A porta se fechou atrás dela. Caminhou pelo corredor com os ombros erguidos, as mãos quietas, o coração ainda golpeando as costelas como se quisesse sair.
***
O relógio de parede marcava uma e vinte quando os saltos vermelhos voltaram a romper o silêncio do saguão.
Clac, clac, clac.
Camila caminhava em direção à saída impecável, como se as duas horas anteriores nunca tivessem existido. O batom recém-retocado. O cabelo apenas um pouco mais despenteado. A atitude de dona continuava intacta.
Ao passar diante do balcão, parou. Colocou um cartão sobre o mármore. A batida suave da cartolina contra o frio do balcão foi a única coisa que se ouviu.
—E isto? —perguntou Daniela, olhando o nome impresso.
—Caso queira me ligar. É meu cartão pessoal. Também atendo mulheres, lembra? E tenho uma língua que faz milagres. As bucetas desmancham na minha boca, boneca.
Daniela sentiu um formigamento no estômago que não tinha nada a ver com profissionalismo. Apertou as coxas sob o balcão e sentiu a umidade, que julgara seca, voltar a surgir.
—Obrigada —murmurou.
—Ah, e pegue isto. —Camila tirou duas notas verdes da bolsa e deslizou-as sobre o balcão. O farfalhar do papel soou como algo que Daniela ainda não estava pronta para nomear.
—Isto?
—Pelo atendimento, boneca —sussurrou Camila com um sorriso cúmplice—. Você foi uma excelente plateia. Da próxima vez, será você quem estará do lado de dentro da porta. Vou chupar sua buceta até você me pedir, por favor, para parar.
Daniela levantou os olhos. Camila a encarava com uma certeza absoluta, a mesma com que havia entrado no hotel duas horas antes. Ela sabia. Sabia perfeitamente que Daniela estivera do outro lado da porta, com a mão enfiada na calcinha, gozando em coro com os dois. Talvez soubesse desde o elevador; talvez desde antes.
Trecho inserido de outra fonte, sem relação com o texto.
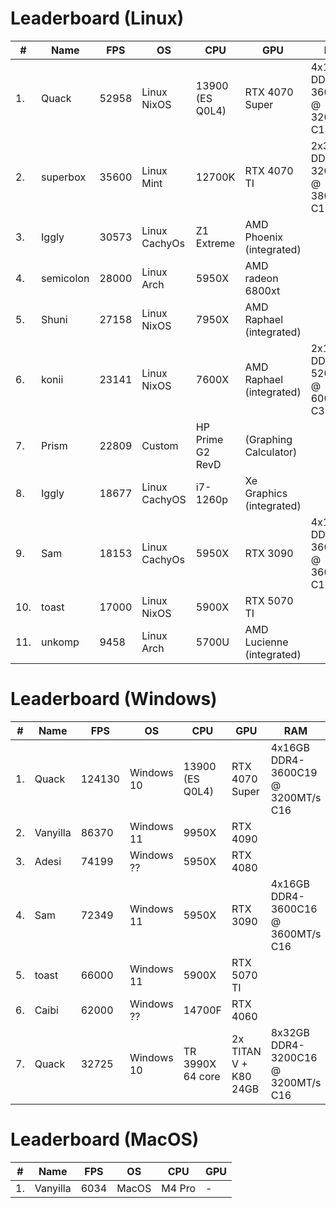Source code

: # Leaderboard (Linux)

| # | Name      | FPS    | OS            | CPU              | GPU                       | RAM                                |
|---|-----------|--------|---------------|------------------|---------------------------|------------------------------------|
| 1.| Quack     |  52958 | Linux NixOS   | 13900 (ES Q0L4)  | RTX 4070 Super            | 4x16GB DDR4-3600C19 @ 3200MT/s C14 |
| 2.| superbox  |  35600 | Linux Mint    | 12700K           | RTX 4070 TI               | 2x32GB DDR4-3200C16 @ 3800MT/s C19 |
| 3.| Iggly     |  30573 | Linux CachyOs | Z1 Extreme       | AMD Phoenix (integrated)  |
| 4.| semicolon |  28000 | Linux Arch    | 5950X            | AMD radeon 6800xt         |
| 5.| Shuni     |  27158 | Linux NixOS   | 7950X            | AMD Raphael (integrated)  |
| 6.| konii     |  23141 | Linux NixOS   | 7600X            | AMD Raphael (integrated)  | 2x16GB DDR5-5200C30 @ 6000MT/s C30 |
| 7.| Prism     |  22809 | Custom        | HP Prime G2 RevD | (Graphing Calculator)     |
| 8.| Iggly     |  18677 | Linux CachyOS | i7-1260p         | Xe Graphics (integrated)  |
| 9.| Sam       |  18153 | Linux CachyOs | 5950X            | RTX 3090                  | 4x16GB DDR4-3600C16 @ 3600MT/s C16 |
|10.| toast     |  17000 | Linux NixOS   | 5900X            | RTX 5070 TI               |
|11.| unkomp    |   9458 | Linux Arch    | 5700U            | AMD Lucienne (integrated) |

# Leaderboard (Windows)

| # | Name      | FPS    | OS            | CPU              | GPU                      | RAM                                |
|---|-----------|--------|---------------|------------------|--------------------------|------------------------------------|
| 1.| Quack     | 124130 | Windows 10    | 13900 (ES Q0L4)  | RTX 4070 Super           | 4x16GB DDR4-3600C19 @ 3200MT/s C16 |
| 2.| Vanyilla  |  86370 | Windows 11    | 9950X            | RTX 4090                 |
| 3.| Adesi     |  74199 | Windows ??    | 5950X            | RTX 4080                 |
| 4.| Sam       |  72349 | Windows 11    | 5950X            | RTX 3090                 | 4x16GB DDR4-3600C16 @ 3600MT/s C16 |
| 5.| toast     |  66000 | Windows 11    | 5900X            | RTX 5070 TI              |
| 6.| Caibi     |  62000 | Windows ??    | 14700F           | RTX 4060                 |
| 7.| Quack     |  32725 | Windows 10    | TR 3990X 64 core | 2x TITAN V + K80 24GB    | 8x32GB DDR4-3200C16 @ 3200MT/s C16 |

# Leaderboard (MacOS)

| # | Name      | FPS    | OS            | CPU              | GPU                      |
|---|-----------|--------|---------------|------------------|--------------------------|
| 1.| Vanyilla  |  6034  | MacOS         | M4 Pro           | -                        |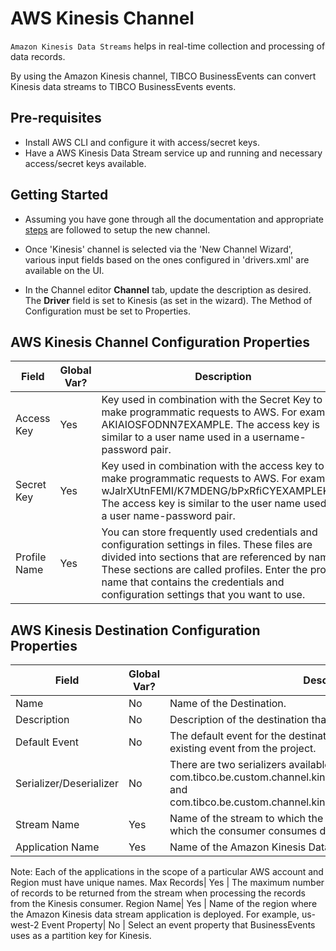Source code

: # AWS Kinesis Channel

`Amazon Kinesis Data Streams` helps in real-time collection and processing of data records. 

By using the Amazon Kinesis channel, TIBCO BusinessEvents can convert Kinesis data streams to TIBCO BusinessEvents events.

## Pre-requisites

* Install AWS CLI and configure it with access/secret keys.
* Have a AWS Kinesis Data Stream service up and running and necessary access/secret keys available. 


## Getting Started

* Assuming you have gone through all the documentation and appropriate [steps](https://github.com/tibco/be-contribution/tree/main/channel) are followed to setup the new channel.

* Once 'Kinesis' channel is selected via the 'New Channel Wizard', various input fields based on the ones configured in 'drivers.xml' are available on the UI.

* In the Channel editor <b>Channel</b> tab, update the description as desired. The <b>Driver</b> field is set to Kinesis (as set in the wizard). The Method of Configuration must be set to Properties.

## AWS Kinesis Channel Configuration Properties

| Field | Global Var? | Description |
|---|---|---|
Access Key  | Yes | Key used in combination with the Secret Key to make programmatic requests to AWS. For example, AKIAIOSFODNN7EXAMPLE. The access key is similar to a user name used in a username-password pair.
Secret Key  | Yes | Key used in combination with the access key to make programmatic requests to AWS. For example, wJalrXUtnFEMI/K7MDENG/bPxRfiCYEXAMPLEKEY. The access key is similar to the user name used in a user name-password pair.
Profile Name| Yes | You can store frequently used credentials and configuration settings in files. These files are divided into sections that are referenced by name. These sections are called profiles. Enter the profile name that contains the credentials and configuration settings that you want to use.

## AWS Kinesis Destination Configuration Properties

| Field | Global Var? | Description |
|---|---|---|
Name| No |Name of the Destination.
Description| No |Description of the destination that is to be created..
Default Event| No |The default event for the destination. You can browse and select an existing event from the project.
Serializer/Deserializer| No |There are two serializers available. com.tibco.be.custom.channel.kinesis.serializer.KinesisXmlSerializer and com.tibco.be.custom.channel.kinesis.serializer.KinesisJsonSerializer
Stream Name| Yes | 	Name of the stream to which the producer sends data and from which the consumer consumes data. 
Application Name| Yes | 	Name of the Amazon Kinesis Data Stream application.
Note: Each of the applications in the scope of a particular AWS account and Region must have unique names.
Max Records| Yes | The maximum number of records to be returned from the stream when processing the records from the Kinesis consumer.
Region Name| Yes | Name of the region where the Amazon Kinesis data stream application is deployed. For example, us-west-2
Event Property| No | Select an event property that BusinessEvents uses as a partition key for Kinesis.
—Não sei o que dizer —admitiu Daniela.
—Não diga nada. Ligue para mim. E venha com tesão, porque não vou deixar você dormir até fazê-la gozar cinco vezes.
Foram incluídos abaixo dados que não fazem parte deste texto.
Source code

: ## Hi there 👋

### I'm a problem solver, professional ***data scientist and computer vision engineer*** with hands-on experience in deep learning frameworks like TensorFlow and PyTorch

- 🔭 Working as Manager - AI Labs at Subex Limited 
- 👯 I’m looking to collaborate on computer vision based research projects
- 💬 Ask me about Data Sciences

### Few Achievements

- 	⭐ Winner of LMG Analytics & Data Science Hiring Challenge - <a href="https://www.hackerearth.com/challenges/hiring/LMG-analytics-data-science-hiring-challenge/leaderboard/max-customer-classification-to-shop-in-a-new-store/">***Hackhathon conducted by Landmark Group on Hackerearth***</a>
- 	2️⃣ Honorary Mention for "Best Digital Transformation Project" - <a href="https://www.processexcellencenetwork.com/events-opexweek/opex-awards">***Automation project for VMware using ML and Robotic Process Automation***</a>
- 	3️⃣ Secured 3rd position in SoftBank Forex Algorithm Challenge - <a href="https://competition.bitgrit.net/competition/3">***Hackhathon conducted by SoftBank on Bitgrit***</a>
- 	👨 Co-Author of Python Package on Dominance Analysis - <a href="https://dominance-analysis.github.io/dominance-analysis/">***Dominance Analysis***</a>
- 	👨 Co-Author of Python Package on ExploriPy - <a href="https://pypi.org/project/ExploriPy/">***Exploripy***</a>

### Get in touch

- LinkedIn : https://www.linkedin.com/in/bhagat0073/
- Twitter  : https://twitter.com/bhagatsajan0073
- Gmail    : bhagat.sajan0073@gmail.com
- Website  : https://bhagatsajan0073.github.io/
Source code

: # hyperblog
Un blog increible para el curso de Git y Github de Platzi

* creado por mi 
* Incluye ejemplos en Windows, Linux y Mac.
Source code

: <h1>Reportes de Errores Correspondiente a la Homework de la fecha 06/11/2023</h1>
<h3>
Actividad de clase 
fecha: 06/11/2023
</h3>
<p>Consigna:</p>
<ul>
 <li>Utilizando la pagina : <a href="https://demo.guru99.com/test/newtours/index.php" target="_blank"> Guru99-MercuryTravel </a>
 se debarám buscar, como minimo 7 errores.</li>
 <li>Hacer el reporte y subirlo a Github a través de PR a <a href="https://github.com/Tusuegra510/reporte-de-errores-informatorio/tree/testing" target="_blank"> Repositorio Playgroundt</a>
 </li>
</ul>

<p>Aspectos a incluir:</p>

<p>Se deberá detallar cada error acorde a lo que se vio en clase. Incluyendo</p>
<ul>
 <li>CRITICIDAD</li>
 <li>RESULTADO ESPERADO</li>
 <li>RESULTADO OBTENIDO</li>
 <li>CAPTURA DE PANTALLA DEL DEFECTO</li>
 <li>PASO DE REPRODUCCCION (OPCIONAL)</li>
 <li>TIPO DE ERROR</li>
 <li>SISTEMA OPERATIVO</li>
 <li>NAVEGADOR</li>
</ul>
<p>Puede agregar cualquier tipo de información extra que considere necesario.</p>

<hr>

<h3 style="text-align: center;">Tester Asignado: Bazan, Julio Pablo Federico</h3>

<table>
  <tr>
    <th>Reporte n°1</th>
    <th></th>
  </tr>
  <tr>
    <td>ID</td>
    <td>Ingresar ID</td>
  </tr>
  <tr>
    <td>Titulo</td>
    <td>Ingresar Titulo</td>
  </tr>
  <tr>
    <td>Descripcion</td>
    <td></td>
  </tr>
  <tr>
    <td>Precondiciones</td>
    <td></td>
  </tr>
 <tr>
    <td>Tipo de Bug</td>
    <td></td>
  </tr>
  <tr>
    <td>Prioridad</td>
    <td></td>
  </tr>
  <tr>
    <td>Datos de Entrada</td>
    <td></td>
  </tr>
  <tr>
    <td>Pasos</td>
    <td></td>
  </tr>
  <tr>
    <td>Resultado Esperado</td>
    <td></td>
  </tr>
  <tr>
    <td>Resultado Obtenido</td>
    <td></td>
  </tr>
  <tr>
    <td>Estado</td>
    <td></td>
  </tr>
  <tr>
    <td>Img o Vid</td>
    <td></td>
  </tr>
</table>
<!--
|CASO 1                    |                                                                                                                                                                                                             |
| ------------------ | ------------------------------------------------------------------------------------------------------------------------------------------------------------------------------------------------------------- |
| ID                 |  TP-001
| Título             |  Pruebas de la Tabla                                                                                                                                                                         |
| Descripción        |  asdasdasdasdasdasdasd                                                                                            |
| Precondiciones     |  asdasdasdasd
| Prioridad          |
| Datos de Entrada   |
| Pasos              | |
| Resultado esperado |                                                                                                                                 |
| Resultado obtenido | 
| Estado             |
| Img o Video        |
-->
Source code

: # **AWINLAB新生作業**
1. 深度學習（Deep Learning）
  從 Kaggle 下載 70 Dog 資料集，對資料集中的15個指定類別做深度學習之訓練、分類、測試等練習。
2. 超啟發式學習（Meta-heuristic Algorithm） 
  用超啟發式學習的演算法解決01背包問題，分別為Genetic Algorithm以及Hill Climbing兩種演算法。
Camila mandou-lhe um beijo no ar —um muac sonoro e brincalhão— e caminhou até a porta giratória. Os saltos vermelhos desapareceram no ruído distante da rua.
Daniela ficou olhando para o cartão. Um nome, um celular, um endereço de e-mail. Nada mais. Quando guardou as notas sob a gaveta —tecnicamente não eram para ela, mas naquela noite todas as técnicas já haviam deixado de existir fazia muito tempo—, seus dedos voltaram a tremer. Ainda cheiravam a ela mesma.
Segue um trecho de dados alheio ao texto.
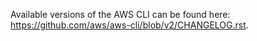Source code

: Available versions of the AWS CLI can be found here: https://github.com/aws/aws-cli/blob/v2/CHANGELOG.rst.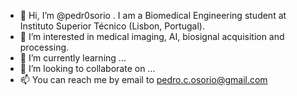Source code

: - 👋 Hi, I’m @pedr0sorio . I am a Biomedical Engineering student at Instituto Superior Técnico (Lisbon, Portugal).
- 👀 I’m interested in medical imaging, AI, biosignal acquisition and processing.
- 🌱 I’m currently learning ...
- 💞️ I’m looking to collaborate on ...
- 📫 You can reach me by email to pedro.c.osorio@gmail.com

<!---
pedr0sorio/pedr0sorio is a ✨ special ✨ repository because its `README.md` (this file) appears on your GitHub profile.
You can click the Preview link to take a look at your changes.
--->
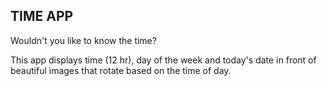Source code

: ## TIME APP

Wouldn't you like to know the time? 

This app displays time (12 hr), day of the week and today's date in front of beautiful images that rotate based on the time of day.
Voltou a se sentar. O zumbido do ar-condicionado e o avanço ritmado do relógio de parede devolveram-lhe a noite. Ainda lhe restavam cinco horas de turno, dezoito anos nas costas e um cartão dentro do bolso do colete.
Ligue para ela amanhã, pensou. Ou depois. Ou nunca.
Na parte do nunca, ela não acreditou.